Шрифт:
Интервал:
Закладка:
Медицинская сестра в белом, слегка измятом за сутки дежурства халате дремала, неудобно откинув голову на спинку высокого кресла в полотняном чехле и зябко скрестив ноги в обрезанных валенках. Топили в Горках щедро – паровое отопление работало превосходно, без перебоев, еще со времен бывшего хозяина имения генерал-майора Рейнбота; но больному был предписан свежий воздух, и каждый час медсестра, набросив на плечи пуховый платок, открывала фортки, впуская в спальню морозные вихри вперемешку с мелкими ледяными иглами, – оттого в комнате всегда было прохладно.

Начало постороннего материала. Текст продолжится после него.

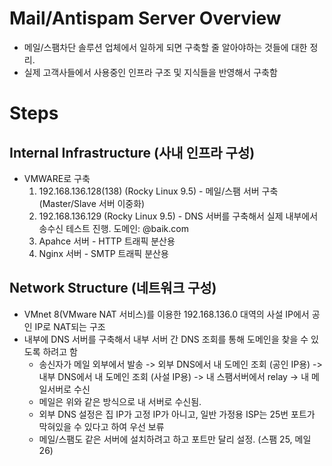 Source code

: # Mail/Antispam Server Overview
- 메일/스팸차단 솔루션 업체에서 일하게 되면 구축할 줄 알아야하는 것들에 대한 정리.
- 실제 고객사들에서 사용중인 인프라 구조 및 지식들을 반영해서 구축함

# Steps

## Internal Infrastructure (사내 인프라 구성)
- VMWARE로 구축
	1. 192.168.136.128(138) (Rocky Linux 9.5) - 메일/스팸 서버 구축 (Master/Slave 서버 이중화)
	2. 192.168.136.129 (Rocky Linux 9.5) - DNS 서버를 구축해서 실제 내부에서 송수신 테스트 진행. 도메인: @baik.com
	3. Apahce 서버 - HTTP 트래픽 분산용
	4. Nginx 서버 - SMTP 트래픽 분산용
	
## Network Structure (네트워크 구성)
- VMnet 8(VMware NAT 서비스)를 이용한 192.168.136.0 대역의 사설 IP에서 공인 IP로 NAT되는 구조
- 내부에 DNS 서버를 구축해서 내부 서버 간 DNS 조회를 통해 도메인을 찾을 수 있도록 하려고 함
	- 송신자가 메일 외부에서 발송 -> 외부 DNS에서 내 도메인 조회 (공인 IP용) -> 내부 DNS에서 내 도메인 조회 (사설 IP용) -> 내 스팸서버에서 relay -> 내 메일서버로 수신
	- 메일은 위와 같은 방식으로 내 서버로 수신됨.
	- 외부 DNS 설정은 집 IP가 고정 IP가 아니고, 일반 가정용 ISP는 25번 포트가 막혀있을 수 있다고 하여 우선 보류
	- 메일/스팸도 같은 서버에 설치하려고 하고 포트만 달리 설정. (스팸 25, 메일 26) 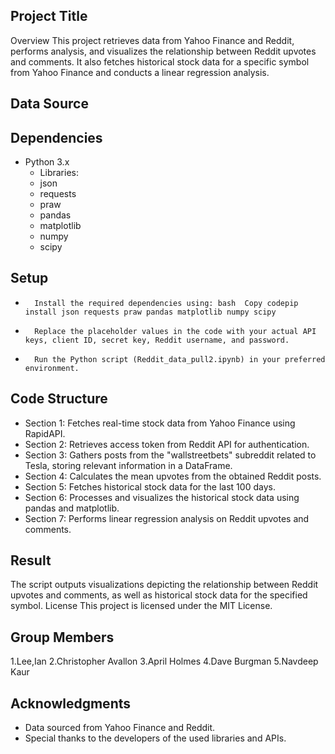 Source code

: ## Project Title
Overview
This project retrieves data from Yahoo Finance and Reddit, performs analysis, and visualizes the relationship between Reddit upvotes and comments. It also fetches historical stock data for a specific symbol from Yahoo Finance and conducts a linear regression analysis.
## Data Source

## Dependencies
* Python 3.x
    * Libraries:
    * json
    * requests
    * praw
    * pandas
    * matplotlib
    * numpy
    * scipy
## Setup
* 		Install the required dependencies using: bash  Copy codepip install json requests praw pandas matplotlib numpy scipy
* 		Replace the placeholder values in the code with your actual API keys, client ID, secret key, Reddit username, and password.
* 		Run the Python script (Reddit_data_pull2.ipynb) in your preferred environment.
## Code Structure
* Section 1: Fetches real-time stock data from Yahoo Finance using RapidAPI.
* Section 2: Retrieves access token from Reddit API for authentication.
* Section 3: Gathers posts from the "wallstreetbets" subreddit related to Tesla, storing relevant information in a DataFrame.
* Section 4: Calculates the mean upvotes from the obtained Reddit posts.
* Section 5: Fetches historical stock data for the last 100 days.
* Section 6: Processes and visualizes the historical stock data using pandas and matplotlib.
* Section 7: Performs linear regression analysis on Reddit upvotes and comments.
## Result
The script outputs visualizations depicting the relationship between Reddit upvotes and comments, as well as historical stock data for the specified symbol.
License
This project is licensed under the MIT License.
## Group Members
1.Lee,Ian
2.Christopher Avallon
3.April Holmes
4.Dave Burgman
5.Navdeep Kaur
## Acknowledgments
* Data sourced from Yahoo Finance and Reddit.
* Special thanks to the developers of the used libraries and APIs.

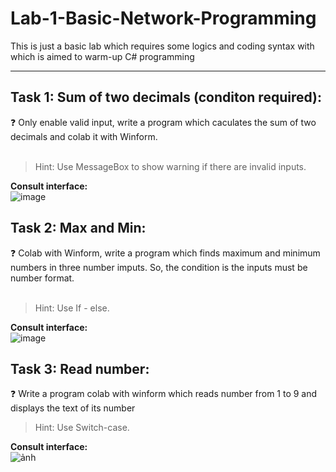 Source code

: # Lab-1-Basic-Network-Programming
This is just a basic lab which requires some logics and coding syntax with which is aimed to warm-up C# programming

----------------------------

## Task 1: Sum of two decimals (conditon required):
❓ Only enable valid input, write a program which caculates the sum of two decimals and colab it with Winform. <br>
<br>
> Hint: Use MessageBox to show warning if there are invalid inputs.<br>

**Consult interface:**<br>
![image](https://user-images.githubusercontent.com/71567852/173200094-d55f67c0-ddd0-4f5a-a43f-2ad826040532.png)

## Task 2: Max and Min:
❓ Colab with Winform, write a program which finds maximum and minimum numbers in three number imputs. So, the condition is the inputs must be number format. <br>
<br>
> Hint: Use If - else. <br>

**Consult interface:**<br>
![image](https://user-images.githubusercontent.com/71567852/173200370-31b47370-ad99-40ad-a8c1-e465ace16317.png)

## Task 3: Read number:
❓ Write a program colab with winform which reads number from 1 to 9 and displays the text of its number
> Hint: Use Switch-case. <br>

**Consult interface:**<br>
![ảnh](https://user-images.githubusercontent.com/71567852/174531927-c42cd1f1-08ef-4586-a1cc-5470d6c7bf9f.png)





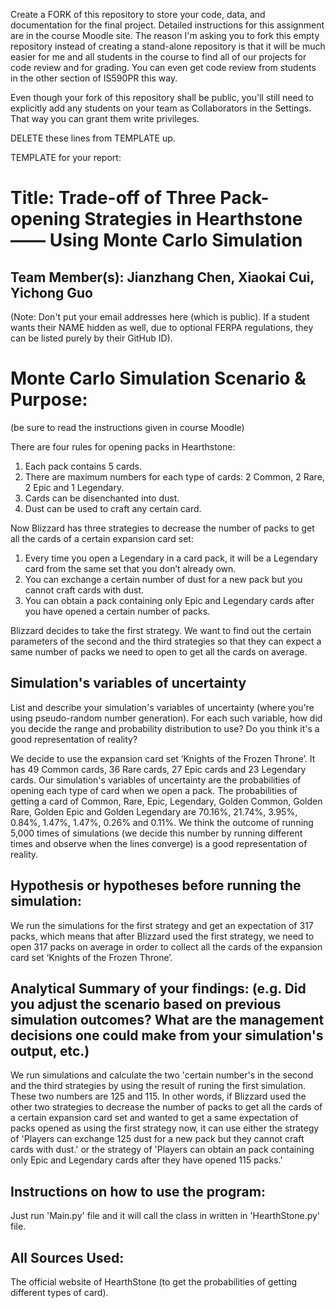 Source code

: Create a FORK of this repository to store your code, data, and documentation for the final project. Detailed instructions for this assignment are in the course Moodle site.  The reason I'm asking you to fork this empty repository instead of creating a stand-alone repository is that it will be much easier for me and all students in the course to find all of our projects for code review and for grading. You can even get code review from students in the other section of IS590PR this way.

Even though your fork of this repository shall be public, you'll still need to explicitly add any students on your team as Collaborators in the Settings. That way you can grant them write privileges.

DELETE these lines from TEMPLATE up.

TEMPLATE for your report:

# Title: Trade-off of Three Pack-opening Strategies in Hearthstone —— Using Monte Carlo Simulation


## Team Member(s): Jianzhang Chen, Xiaokai Cui, Yichong Guo
(Note: Don't put your email addresses here (which is public).  If a student wants their NAME hidden as well, due to optional FERPA regulations, they can be listed purely by their GitHub ID).

# Monte Carlo Simulation Scenario & Purpose:
(be sure to read the instructions given in course Moodle)

There are four rules for opening packs in Hearthstone:
1. Each pack contains 5 cards.
2. There are maximum numbers for each type of cards: 2 Common, 2 Rare, 2 Epic and 1 Legendary.
3. Cards can be disenchanted into dust.
4. Dust can be used to craft any certain card.

Now Blizzard has three strategies to decrease the number of packs to get all the cards of a certain expansion card set:
1. Every time you open a Legendary in a card pack, it will be a Legendary card from the same set that you don’t already own.
2. You can exchange a certain number of dust for a new pack but you cannot craft cards with dust. 
3. You can obtain a pack containing only Epic and Legendary cards after you have opened a certain number of packs. 

Blizzard decides to take the first strategy. We want to find out the certain parameters of the second and the third strategies so that they can expect a same number of packs we need to open to get all the cards on average.


## Simulation's variables of uncertainty
List and describe your simulation's variables of uncertainty (where you're using pseudo-random number generation). For each such variable, how did you decide the range and probability distribution to use?  Do you think it's a good representation of reality?

We decide to use the expansion card set ‘Knights of the Frozen Throne’. It has 49 Common cards, 36 Rare cards, 27 Epic cards and 23 Legendary cards. Our simulation's variables of uncertainty are the probabilities of opening each type of card when we open a pack. The probabilities of getting a card of Common, Rare, Epic, Legendary, Golden Common, Golden Rare, Golden Epic and Golden Legendary are 70.16%, 21.74%, 3.95%, 0.84%, 1.47%, 1.47%, 0.26% and 0.11%. We think the outcome of running 5,000 times of simulations (we decide this number by running different times and observe when the lines converge) is a good representation of reality.


## Hypothesis or hypotheses before running the simulation:
We run the simulations for the first strategy and get an expectation of 317 packs, which means that after Blizzard used the first strategy, we need to open 317 packs on average in order to collect all the cards of the expansion card set ‘Knights of the Frozen Throne’.

## Analytical Summary of your findings: (e.g. Did you adjust the scenario based on previous simulation outcomes?  What are the management decisions one could make from your simulation's output, etc.)
We run simulations and calculate the two 'certain number's in the second and the third strategies by using the result of runing the first simulation. These two numbers are 125 and 115. In other words, if Blizzard used the other two strategies to decrease the number of packs to get all the cards of a certain expansion card set and wanted to get a same expectation of packs opened as using the first strategy now, it can use either the strategy of 'Players can exchange 125 dust for a new pack but they cannot craft cards with dust.' or the strategy of 'Players can obtain an pack containing only Epic and Legendary cards after they have opened 115 packs.'

## Instructions on how to use the program:
Just run 'Main.py' file and it will call the class in written in 'HearthStone.py' file.

## All Sources Used:
The official website of HearthStone (to get the probabilities of getting different types of card).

Где-то в глубинах дома тяжело ударили часы, и медсестра проснулась. Пахло йодом, кипяченым молоком, духом страдающего пятидесятитрехлетнего тела – пора проветривать спальню. Поднялась; осторожно ступая по скрипучему, давно не тертому паркету, прошла к окну. С усилием потянула на себя плотную деревянную раму: остро пахнуло свежим снегом. Отчетливо послышался шум мотора, и скоро у главного подъезда остановился автомобиль. Из машины выскочила невысокая плотная фигура и, прижимая к ушам мохнатую шапку, поспешила в дом.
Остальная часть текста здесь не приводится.